"I am absolutely convinced that if we allowed Afghanistan to fall back into Taliban rule it would become a failed state again and a black hole for terrorism training," Scheffer told the Daily Telegraph last week.
British Prime Minister Tony Blair used NATO summit this week to press his allies to do more in Afghanistan, where British troops are on the frontline of bloody fighting with Taliban insurgents. "The credibility of NATO... rests on us doing everything we can to help the people of Afghanistan in their search away from the Taliban," he said, his message firmly in Riga summit.Blair has good reason to be worried: in recent months the death toll among British troops has surged upwards since they spearheaded NATO's move into the south in the middle of the year, and more than 40 have now died. "I don't believe there is an alternative but to fight this and to fight it for as long as it takes," British Prime Minister Tony Blair told troops in southern Afghanistan last week.
This is while NWFP Governor Ali Mohammad Jan Aurakzai said “There will be no military solution, there has to be a political solution. How many more lives have to be lost before people realise it's time for dialogue?"Ali Mohammad Jan Aurakzai has said that the British forces will never win in Afghanistan by military means, and that it should open negotiations with the Taliban. NATO was ignoring the realities on the ground, he said and added that the reason why Taliban numbers had swelled was because moderates were joining the militants. "Bring 50,000 more troops and fight for 10 to 15 years more and you won't resolve it. The British with their history in Afghanistan should have known that better than anyone else," the Dawn quoted Aurakzai as saying in an interview with Sunday Times reporter Christina Lamb. He added: "It is no longer an insurgency but a war of Pashtun resistance exactly on the model of the first Anglo-Afghan war. Then too (in 1839-42) initially there were celebrations. adding:
"A military mission alone will not succeed," U.S. Ambassador to NATO Victoria Nuland said."We must have security married to good governance and development, and that means the EU, U.N. and NATO working in harmony with Afghans," she wrote on NATO's Web site last week.Few and few Afghan children wave as foreign patrol passes dusty streets of Kandahar, and local men sipping tea in front of shops offer only a steely gaze, one of the tea drinkers said “foreign troops don’t know where they are and can’t tell a farmer from a militant.”

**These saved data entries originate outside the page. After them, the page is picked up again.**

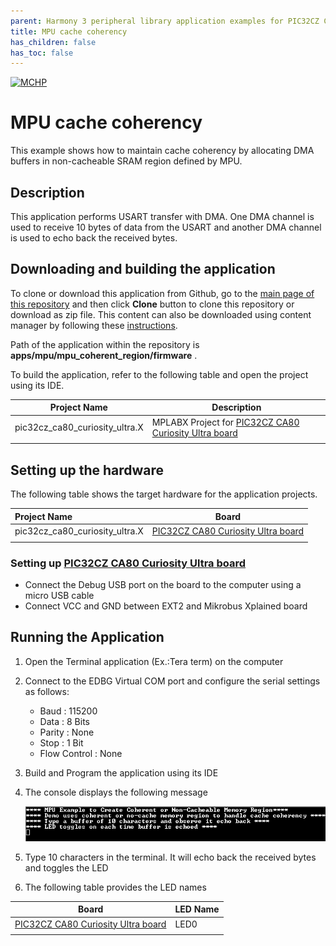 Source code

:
 ```yaml
---
parent: Harmony 3 peripheral library application examples for PIC32CZ CA80/CA80 family
title: MPU cache coherency 
has_children: false
has_toc: false
---
```


[![MCHP](https://www.microchip.com/ResourcePackages/Microchip/assets/dist/images/logo.png)](https://www.microchip.com)

# MPU cache coherency

This example shows how to maintain cache coherency by allocating DMA buffers in non-cacheable SRAM region defined by MPU.

## Description

This application performs USART transfer with DMA. One DMA channel is used to receive 10 bytes of data from the USART and another DMA channel is used to echo back the received bytes.

## Downloading and building the application

To clone or download this application from Github, go to the [main page of this repository](https://github.com/Microchip-MPLAB-Harmony/csp_apps_pic32cz_ca) and then click **Clone** button to clone this repository or download as zip file.
This content can also be downloaded using content manager by following these [instructions](https://github.com/Microchip-MPLAB-Harmony/contentmanager/wiki).

Path of the application within the repository is **apps/mpu/mpu_coherent_region/firmware** .

To build the application, refer to the following table and open the project using its IDE.

| Project Name      | Description                                    |
| ----------------- | ---------------------------------------------- |
| pic32cz_ca80_curiosity_ultra.X    | MPLABX Project for [PIC32CZ CA80 Curiosity Ultra board]()|
|||

## Setting up the hardware

The following table shows the target hardware for the application projects.

| Project Name| Board|
|:---------|:---------:|
| pic32cz_ca80_curiosity_ultra.X | [PIC32CZ CA80 Curiosity Ultra board]()|
|||

### Setting up [PIC32CZ CA80 Curiosity Ultra board]()

- Connect the Debug USB port on the board to the computer using a micro USB cable
- Connect VCC and GND between EXT2 and Mikrobus Xplained board

## Running the Application

1. Open the Terminal application (Ex.:Tera term) on the computer
2. Connect to the EDBG Virtual COM port and configure the serial settings as follows:
    - Baud : 115200
    - Data : 8 Bits
    - Parity : None
    - Stop : 1 Bit
    - Flow Control : None
3. Build and Program the application using its IDE
4. The console displays the following message

    ![output](images/output_mpu_coherent_region.png)

5. Type 10 characters in the terminal. It will echo back the received bytes and toggles the LED
6. The following table provides the LED names

| Board                                  | LED Name |
| -------------------------------------- | -------- |
| [PIC32CZ CA80 Curiosity Ultra board]() | LED0     |
|||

Although all 26 nations have troops serving with the mission, those in the southern front lines — mainly Canada, Britain, the United States and the Netherlands — are irked that others — primarily Germany, Italy, France and Spain — have restrictions limiting their troops to the relatively peaceful north and west."Putting caveats on operations means putting caveats on NATO's future," NATO Secretary-General Jaap de Hoop Scheffer said.
France and the United States hold fundamentally different views of NATO's role. Paris is wary of what it sees as Washington's attempts to use NATO to expand its influence at the expense of a more independent EU. Many blame continued tension between France and United States for the relatively limited ambition of the Riga agenda and expect more for the next summit in 2008, when there'll probably be a new president in Paris, or the one after in 2009, when there will certainly be a new president in Washington.
"More and more capitals are reluctant to commit additional troops," said French lawmaker Pierre Lellouche, who recently chaired a session of the NATO parliamentary assembly in Quebec.
"Afghanistan has become a test case for whether we can overcome the growing discrepancy between NATO's expanding missions and its lagging capabilities,” NATO Secretary-General Jaap de Hoop Scheffer said at the summit. The outcome of the summit is more time for NATO to adjust its strategy and minimise the discrepancy but failure for Afghanistan where bloodshed is on the rise. A terror war doesn’t give you time like a summit does.